O Vaticano ainda se preocupa com impacto do escândalo do Vatileaks, que vazou documentos confidenciais do papa Bento XVI em 2012. O escândalo foi revelado pelo jornalista italiano, Gianluigi Nuzzi, que em seu livro “Su Santidad” (“Sua Santidade”, em tradução livre), trouxe à tona uma série de papéis e cartas enviadas ao pontífice.

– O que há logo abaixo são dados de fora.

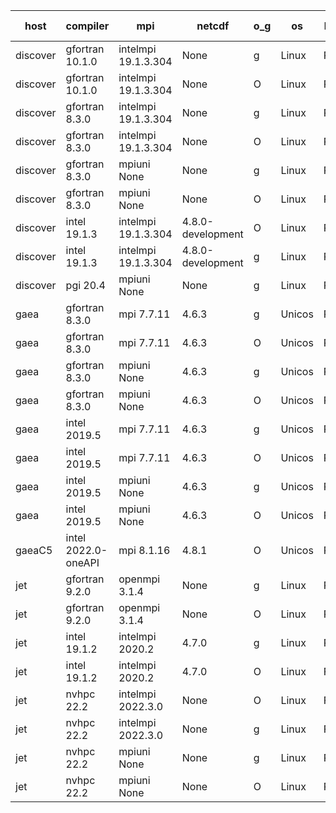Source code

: 

| host     | compiler                              | mpi                      | netcdf        | o_g        | os       | build       | u_pass          | u_fail          | s_pass            | s_fail            | e_pass             | e_fail             | nuopc_pass       | nuopc_fail       | artifacts link          |
|----------|---------------------------------------|--------------------------|---------------|------------|----------|-------------|-----------------|-----------------|-------------------|-------------------|--------------------|--------------------|------------------|------------------|-------------------------|
| discover | gfortran 10.1.0 | intelmpi 19.1.3.304  | None  | g | Linux | PASS | None | None | None | None | None | None | None | None | <a href="https://github.com/esmf-org/esmf-test-artifacts/tree/7dde86a2bbf075a16ca4d5f08b1f11098f55086a/develop/gfortran/10.1.0/g/intelmpi/19.1.3.304" target="_blank">7dde86a</a> | 
| discover | gfortran 10.1.0 | intelmpi 19.1.3.304  | None  | O | Linux | PASS | None | None | None | None | None | None | None | None | <a href="https://github.com/esmf-org/esmf-test-artifacts/tree/e039d21853020667414990305cdb93c1049e21ec/develop/gfortran/10.1.0/O/intelmpi/19.1.3.304" target="_blank">e039d21</a> | 
| discover | gfortran 8.3.0 | intelmpi 19.1.3.304  | None  | g | Linux | PASS | None | None | None | None | None | None | None | None | <a href="https://github.com/esmf-org/esmf-test-artifacts/tree/69c3ad213395d9bd046e6b22546efe38e58c434d/develop/gfortran/8.3.0/g/intelmpi/19.1.3.304" target="_blank">69c3ad2</a> | 
| discover | gfortran 8.3.0 | intelmpi 19.1.3.304  | None  | O | Linux | PASS | None | None | None | None | None | None | None | None | <a href="https://github.com/esmf-org/esmf-test-artifacts/tree/20069e6cc84cb0f5495e9c2494e4f8a28184f49f/develop/gfortran/8.3.0/O/intelmpi/19.1.3.304" target="_blank">20069e6</a> | 
| discover | gfortran 8.3.0 | mpiuni None  | None  | g | Linux | PASS | None | None | None | None | None | None | None | None | <a href="https://github.com/esmf-org/esmf-test-artifacts/tree/ce931138c39822ce83b5f5f062c744e67c3f80cd/develop/gfortran/8.3.0/g/mpiuni/None" target="_blank">ce93113</a> | 
| discover | gfortran 8.3.0 | mpiuni None  | None  | O | Linux | PASS | 12338 | 0 | 8 | 0 | 43 | 0 | None | None | <a href="https://github.com/esmf-org/esmf-test-artifacts/tree/954f36e0570cd603b7c3d1864779ef1c9a7da3d1/develop/gfortran/8.3.0/O/mpiuni/None" target="_blank">954f36e</a> | 
| discover | intel 19.1.3 | intelmpi 19.1.3.304  | 4.8.0-development  | O | Linux | PASS | None | None | None | None | None | None | None | None | <a href="https://github.com/esmf-org/esmf-test-artifacts/tree/46057312887e939e9e6b4cee30f9debcab0183cd/develop/intel/19.1.3/O/intelmpi/19.1.3.304" target="_blank">4605731</a> | 
| discover | intel 19.1.3 | intelmpi 19.1.3.304  | 4.8.0-development  | g | Linux | PASS | None | None | None | None | None | None | None | None | <a href="https://github.com/esmf-org/esmf-test-artifacts/tree/dfcbf27f434cb9ee6a39bfc55b886abf29f6e4e5/develop/intel/19.1.3/g/intelmpi/19.1.3.304" target="_blank">dfcbf27</a> | 
| discover | pgi 20.4 | mpiuni None  | None  | g | Linux | PASS | None | None | None | None | None | None | None | None | <a href="https://github.com/esmf-org/esmf-test-artifacts/tree/9e643f7e261381930b1b7b158d4255d1332d5775/develop/pgi/20.4/g/mpiuni/None" target="_blank">9e643f7</a> | 
| gaea | gfortran 8.3.0 | mpi 7.7.11  | 4.6.3  | g | Unicos | PASS | None | None | None | None | None | None | None | None | <a href="https://github.com/esmf-org/esmf-test-artifacts/tree/4cc7daf67c7e299f33dafe2887886f2fc1dc87d5/develop/gfortran/8.3.0/g/mpi/7.7.11" target="_blank">4cc7daf</a> | 
| gaea | gfortran 8.3.0 | mpi 7.7.11  | 4.6.3  | O | Unicos | PASS | 13916 | 1 | 49 | 0 | 80 | 0 | 47 | 5 | <a href="https://github.com/esmf-org/esmf-test-artifacts/tree/5d13eb317f98e28801247503f625f0354cf27508/develop/gfortran/8.3.0/O/mpi/7.7.11" target="_blank">5d13eb3</a> | 
| gaea | gfortran 8.3.0 | mpiuni None  | 4.6.3  | g | Unicos | PASS | 12338 | 0 | 8 | 0 | 43 | 0 | None | None | <a href="https://github.com/esmf-org/esmf-test-artifacts/tree/19f804b0401d5cf9d72621a9d06a6fca4c92c2aa/develop/gfortran/8.3.0/g/mpiuni/None" target="_blank">19f804b</a> | 
| gaea | gfortran 8.3.0 | mpiuni None  | 4.6.3  | O | Unicos | PASS | 12338 | 0 | 8 | 0 | 43 | 0 | None | None | <a href="https://github.com/esmf-org/esmf-test-artifacts/tree/62147f0a54f638614e402ed3c2557b4a3f0c9828/develop/gfortran/8.3.0/O/mpiuni/None" target="_blank">62147f0</a> | 
| gaea | intel 2019.5 | mpi 7.7.11  | 4.6.3  | g | Unicos | PASS | 13902 | 15 | 49 | 0 | 80 | 0 | 47 | 5 | <a href="https://github.com/esmf-org/esmf-test-artifacts/tree/8b3e08c50516c69ad7a192b74fa9dab90423de4c/develop/intel/2019.5/g/mpi/7.7.11" target="_blank">8b3e08c</a> | 
| gaea | intel 2019.5 | mpi 7.7.11  | 4.6.3  | O | Unicos | PASS | 13902 | 15 | 49 | 0 | 80 | 0 | 47 | 5 | <a href="https://github.com/esmf-org/esmf-test-artifacts/tree/e753736c0c0e1738534f19d920e4b6cfb7551fd9/develop/intel/2019.5/O/mpi/7.7.11" target="_blank">e753736</a> | 
| gaea | intel 2019.5 | mpiuni None  | 4.6.3  | g | Unicos | PASS | 12323 | 15 | 8 | 0 | 43 | 0 | None | None | <a href="https://github.com/esmf-org/esmf-test-artifacts/tree/fd18f97adf676db85a5612071bb1a5010f20d85f/develop/intel/2019.5/g/mpiuni/None" target="_blank">fd18f97</a> | 
| gaea | intel 2019.5 | mpiuni None  | 4.6.3  | O | Unicos | PASS | 12323 | 15 | 8 | 0 | 43 | 0 | None | None | <a href="https://github.com/esmf-org/esmf-test-artifacts/tree/9ad06b2b50bf10be0f9b580dce9ec2ea88464877/develop/intel/2019.5/O/mpiuni/None" target="_blank">9ad06b2</a> | 
| gaeaC5 | intel 2022.0-oneAPI | mpi 8.1.16  | 4.8.1  | O | Unicos | PASS | 13916 | 1 | 49 | 0 | 80 | 0 | 50 | 2 | <a href="https://github.com/esmf-org/esmf-test-artifacts/tree/f57627fea43fe80fb96503fda8fbf8366f0b30c2/develop/intel/2022.0-oneAPI/O/mpi/8.1.16" target="_blank">f57627f</a> | 
| jet | gfortran 9.2.0 | openmpi 3.1.4  | None  | g | Linux | PASS | 13917 | 0 | 49 | 0 | 80 | 0 | 52 | 0 | <a href="https://github.com/esmf-org/esmf-test-artifacts/tree/f16c1bf65adcbb76d4dc3a778d9b8359104c9043/develop/gfortran/9.2.0/g/openmpi/3.1.4" target="_blank">f16c1bf</a> | 
| jet | gfortran 9.2.0 | openmpi 3.1.4  | None  | O | Linux | PASS | 13917 | 0 | 49 | 0 | 80 | 0 | 52 | 0 | <a href="https://github.com/esmf-org/esmf-test-artifacts/tree/4f5d4536b29474921863403dc806d1d875fd0fa7/develop/gfortran/9.2.0/O/openmpi/3.1.4" target="_blank">4f5d453</a> | 
| jet | intel 19.1.2 | intelmpi 2020.2  | 4.7.0  | g | Linux | PASS | 13917 | 0 | 49 | 0 | 80 | 0 | 52 | 0 | <a href="https://github.com/esmf-org/esmf-test-artifacts/tree/2949bc3e0c48dd6f3ded7c20a781791dd86cfc9c/develop/intel/19.1.2/g/intelmpi/2020.2" target="_blank">2949bc3</a> | 
| jet | intel 19.1.2 | intelmpi 2020.2  | 4.7.0  | O | Linux | FAIL | None | None | None | None | None | None | None | None | <a href="https://github.com/esmf-org/esmf-test-artifacts/tree/705ce91b5d6041522097368f5cf593e7b6392fdc/develop/intel/19.1.2/O/intelmpi/2020.2" target="_blank">705ce91</a> | 
| jet | nvhpc 22.2 | intelmpi 2022.3.0  | None  | O | Linux | FAIL | None | None | None | None | None | None | None | None | <a href="https://github.com/esmf-org/esmf-test-artifacts/tree/2bc75418870ec5153b16e950a07333d3267fde8b/develop/nvhpc/22.2/O/intelmpi/2022.3.0" target="_blank">2bc7541</a> | 
| jet | nvhpc 22.2 | intelmpi 2022.3.0  | None  | g | Linux | FAIL | None | None | None | None | None | None | None | None | <a href="https://github.com/esmf-org/esmf-test-artifacts/tree/8790155eda24ef2c29cf9f2dced804dc0d2406d6/develop/nvhpc/22.2/g/intelmpi/2022.3.0" target="_blank">8790155</a> | 
| jet | nvhpc 22.2 | mpiuni None  | None  | g | Linux | PASS | 11713 | 625 | 4 | 4 | 40 | 3 | None | None | <a href="https://github.com/esmf-org/esmf-test-artifacts/tree/9d80d4dfea1af4c2eb996eaee315ba9209f9d004/develop/nvhpc/22.2/g/mpiuni/None" target="_blank">9d80d4d</a> | 
| jet | nvhpc 22.2 | mpiuni None  | None  | O | Linux | PASS | 12336 | 2 | 8 | 0 | 43 | 0 | None | None | <a href="https://github.com/esmf-org/esmf-test-artifacts/tree/4781943b0bec78dc3fcac37c2aeb337816643c48/develop/nvhpc/22.2/O/mpiuni/None" target="_blank">4781943</a> |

Atualizado em 12/02/2014 às 14:02, por Redação Portal IMPRENSA.


Crédito:Divulgação Jornalista não quis revelar fontes que o ajudaram no escândalo do Vatileaks
Segundo a AFP, Nuzzi foi procurado, porém recusou revelar suas fontes. De acordo com o livro, o Vatileaks mostra que havia no Vaticano uma ampla rede de corrupção, nepotismo e favoritismo. O vazamento dos documentos levou à prisão do mordomo pessoal de Bento XVI, Paolo Gabriele.
O ex-secretário de Estado do Vaticano, o cardeal Tarcisio Bertone, fez declarações ao jornal italiano Il Giornale pedindo desculpas por não conseguir impedir o caso. "Eu não tive culpa pelo Vatileaks... Lamento não ter conseguido deter o escândalo”.

Como braço direito de Bento XVI na época, Bertone diz que o relatório secreto preparado por três cardeais e entregue ao Papa Francisco no início de seu pontificado, em março de 2013, “era pouco determinante”. Porém, afirmou que "boa parte das decisões tomadas por Francisco foram orientadas pela leitura do relatório".
A briga por poder foi descrita pelo escritor francês Nicolas Diat, que diz ter entrevistado vários eclesiásticos. De acordo com ele, o mordomo de Bento XVI era apenas "um fantoche" do cardeal italiano Mauro Piacenza, que tinha a ambição de assumir o cargo de Bertone. "Ele se reuniu em várias ocasiões com Gabriele".
Para o jornalista que revelou o escândalo, o mordomo “só queria mostrar que eles estavam se aproveitando do Papa”. A preocupação do Vaticano com o caso foi externada pelo novo secretário de Estado do Vaticano, Pietro Parolin, que diz esperar que esse capítulo tão "doloroso" para a Igreja seja definitivamente encerrado.